**MATERIAL SUPPLIED:**
┌──

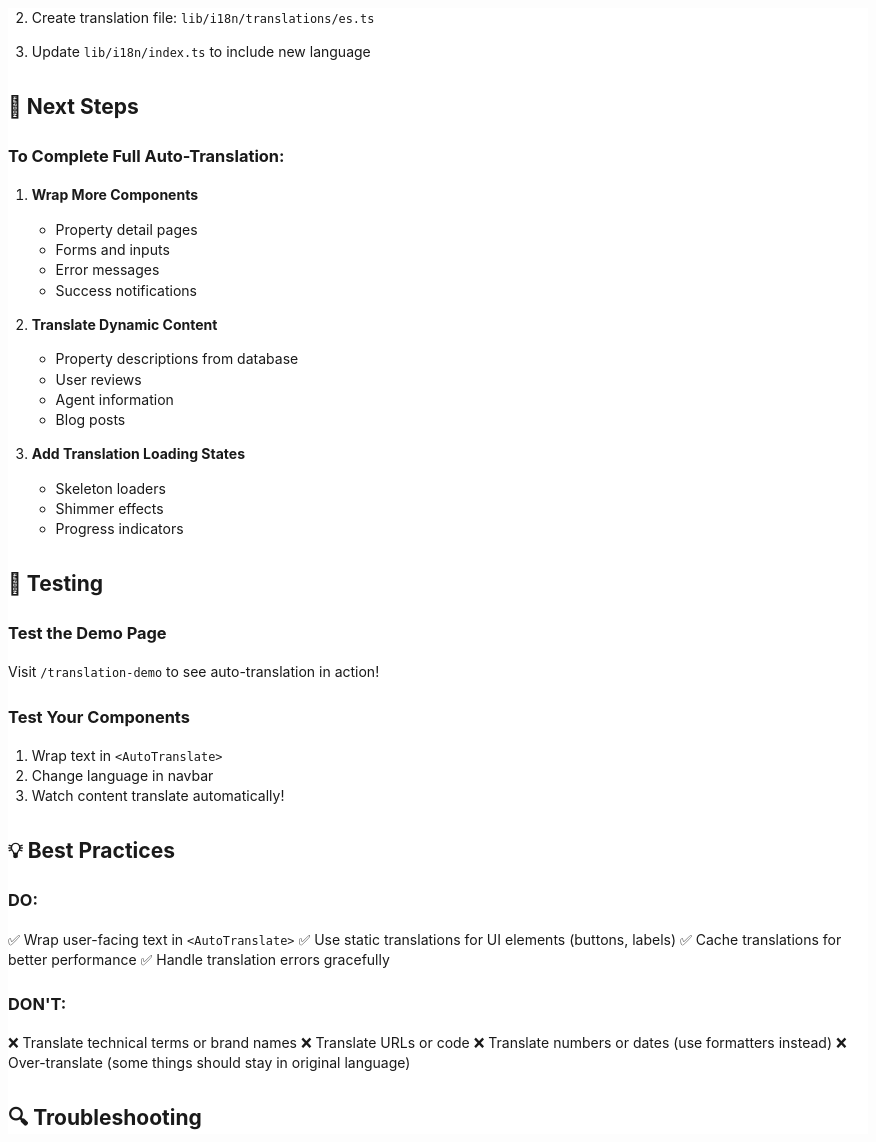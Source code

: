 2. Create translation file: `lib/i18n/translations/es.ts`

3. Update `lib/i18n/index.ts` to include new language

## 🎯 Next Steps

### To Complete Full Auto-Translation:

1. **Wrap More Components**
   - Property detail pages
   - Forms and inputs
   - Error messages
   - Success notifications

2. **Translate Dynamic Content**
   - Property descriptions from database
   - User reviews
   - Agent information
   - Blog posts

3. **Add Translation Loading States**
   - Skeleton loaders
   - Shimmer effects
   - Progress indicators

## 🧪 Testing

### Test the Demo Page
Visit `/translation-demo` to see auto-translation in action!

### Test Your Components
1. Wrap text in `<AutoTranslate>`
2. Change language in navbar
3. Watch content translate automatically!

## 💡 Best Practices

### DO:
✅ Wrap user-facing text in `<AutoTranslate>`
✅ Use static translations for UI elements (buttons, labels)
✅ Cache translations for better performance
✅ Handle translation errors gracefully

### DON'T:
❌ Translate technical terms or brand names
❌ Translate URLs or code
❌ Translate numbers or dates (use formatters instead)
❌ Over-translate (some things should stay in original language)

## 🔍 Troubleshooting
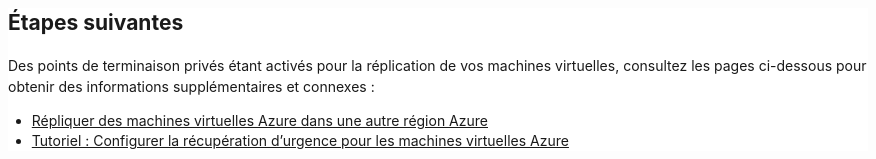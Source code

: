 ## <a name="next-steps"></a>Étapes suivantes

Des points de terminaison privés étant activés pour la réplication de vos machines virtuelles, consultez les pages ci-dessous pour obtenir des informations supplémentaires et connexes :

- [Répliquer des machines virtuelles Azure dans une autre région Azure](./azure-to-azure-how-to-enable-replication.md)
- [Tutoriel : Configurer la récupération d’urgence pour les machines virtuelles Azure](./azure-to-azure-tutorial-enable-replication.md)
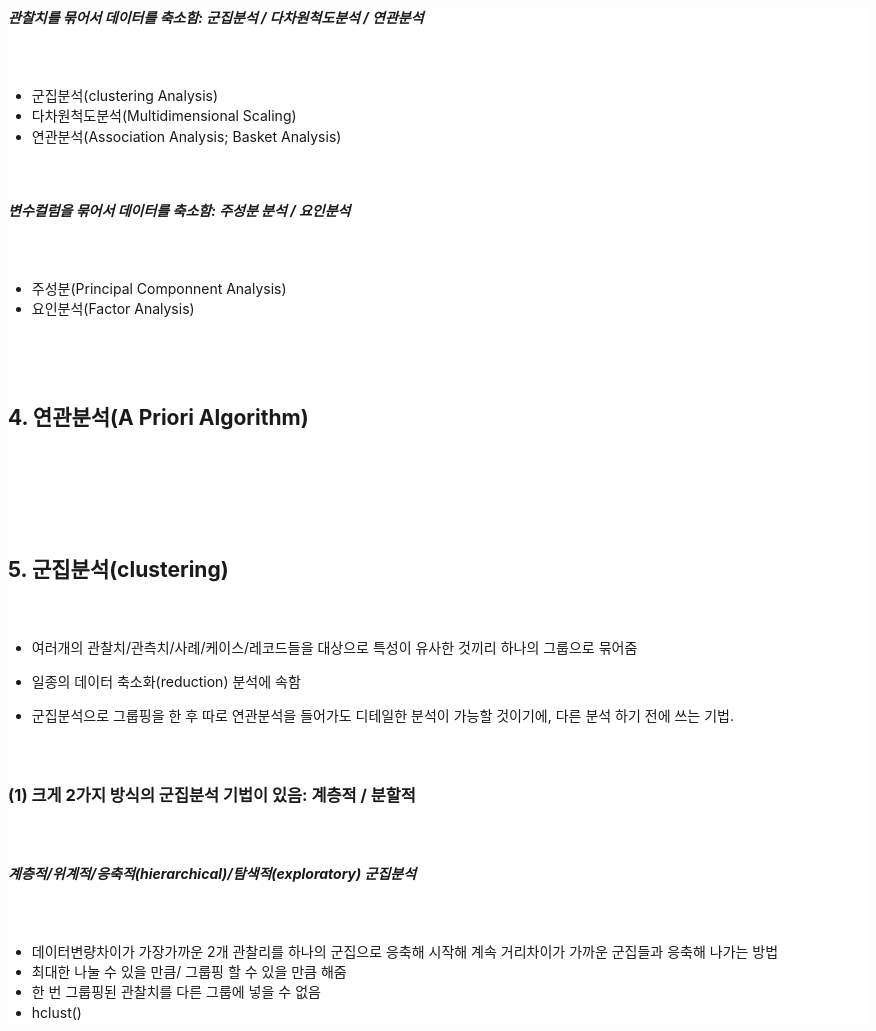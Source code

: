##### 관찰치를 묶어서 데이터를 축소함: 군집분석 / 다차원척도분석 / 연관분석

<br>

* 군집분석(clustering Analysis)
* 다차원척도분석(Multidimensional Scaling)
* 연관분석(Association Analysis; Basket Analysis)



<br>

<a id="3_2_2"></a>

##### 변수컬럼을 묶어서 데이터를 축소함: 주성분 분석 / 요인분석

<br>

* 주성분(Principal Componnent Analysis)
* 요인분석(Factor Analysis)




<br><br>

<a id="4"></a>


## 4. 연관분석(A Priori Algorithm)

<br>



<br><br>

<a id="5"></a>

## 5. 군집분석(clustering)

<br>

* 여러개의 관찰치/관측치/사례/케이스/레코드들을 대상으로 특성이 유사한 것끼리 하나의 그룹으로 묶어줌
* 일종의 데이터 축소화(reduction) 분석에 속함

* 군집분석으로 그룹핑을 한 후 따로 연관분석을 들어가도 디테일한 분석이 가능할 것이기에, 다른 분석 하기 전에 쓰는 기법. 

<br>

### (1) 크게 2가지 방식의 군집분석 기법이 있음: 계층적 / 분할적

<br>

##### 계층적/위계적/응축적(hierarchical)/탐색적(exploratory) 군집분석

<br>

* 데이터변량차이가 가장가까운 2개 관찰리를 하나의 군집으로 응축해 시작해 계속 거리차이가 가까운 군집들과 응축해 나가는 방법
* 최대한 나눌 수 있을 만큼/ 그룹핑 할 수 있을 만큼 해줌
* 한 번 그룹핑된 관찰치를 다른 그룹에 넣을 수 없음
* hclust()

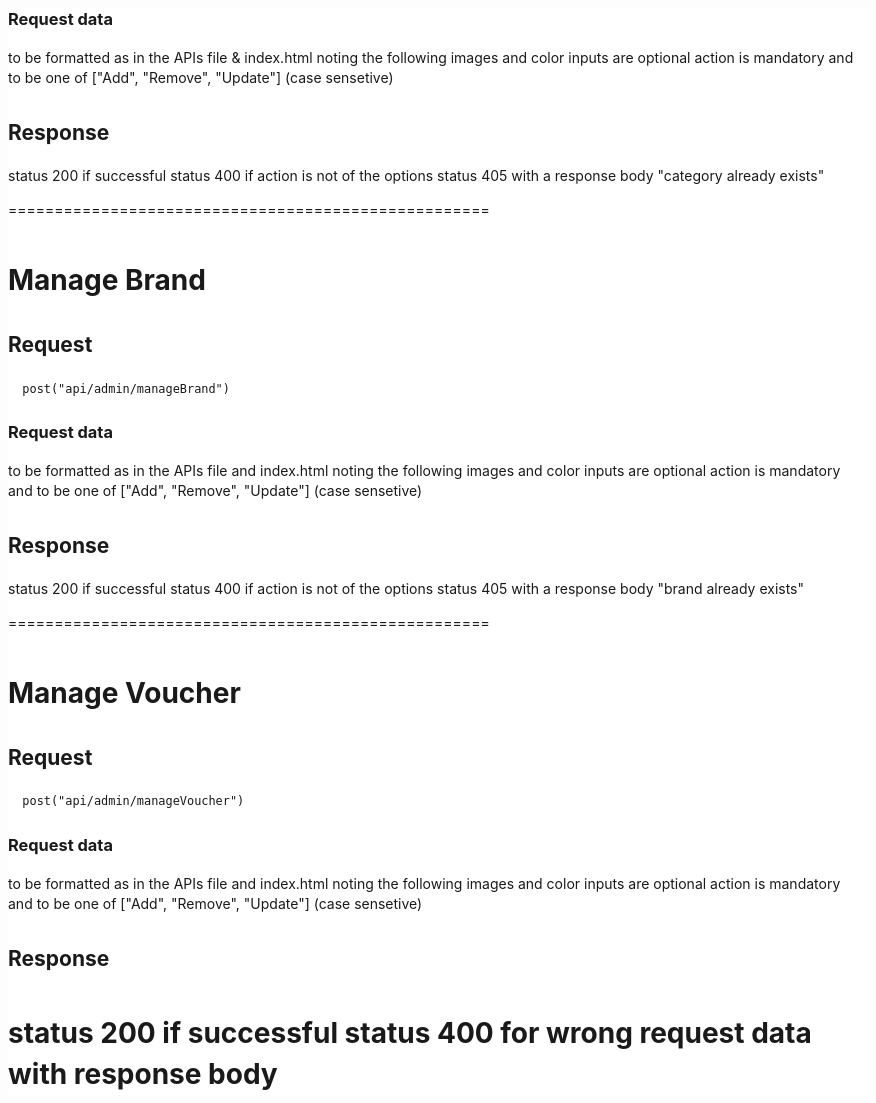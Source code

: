 ### Request data

to be formatted as in the APIs file & index.html noting the following
images and color inputs are optional
action is mandatory and to be one of ["Add", "Remove", "Update"] (case sensetive)

## Response

status 200 if successful
status 400 if action is not of the options
status 405 with a response body "category already exists"

====================================================

# Manage Brand

## Request

```
  post("api/admin/manageBrand")
```

### Request data

to be formatted as in the APIs file and index.html noting the following
images and color inputs are optional
action is mandatory and to be one of ["Add", "Remove", "Update"] (case sensetive)

## Response

status 200 if successful
status 400 if action is not of the options
status 405 with a response body "brand already exists"

====================================================

# Manage Voucher

## Request

```
  post("api/admin/manageVoucher")
```

### Request data

to be formatted as in the APIs file and index.html noting the following
images and color inputs are optional
action is mandatory and to be one of ["Add", "Remove", "Update"] (case sensetive)

## Response

status 200 if successful
status 400 for wrong request data with response body
====================================================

└──

Copy all lines of the preceding data that hold the word "AutoTranslate".

1. Wrap text in `<AutoTranslate>`
✅ Wrap user-facing text in `<AutoTranslate>`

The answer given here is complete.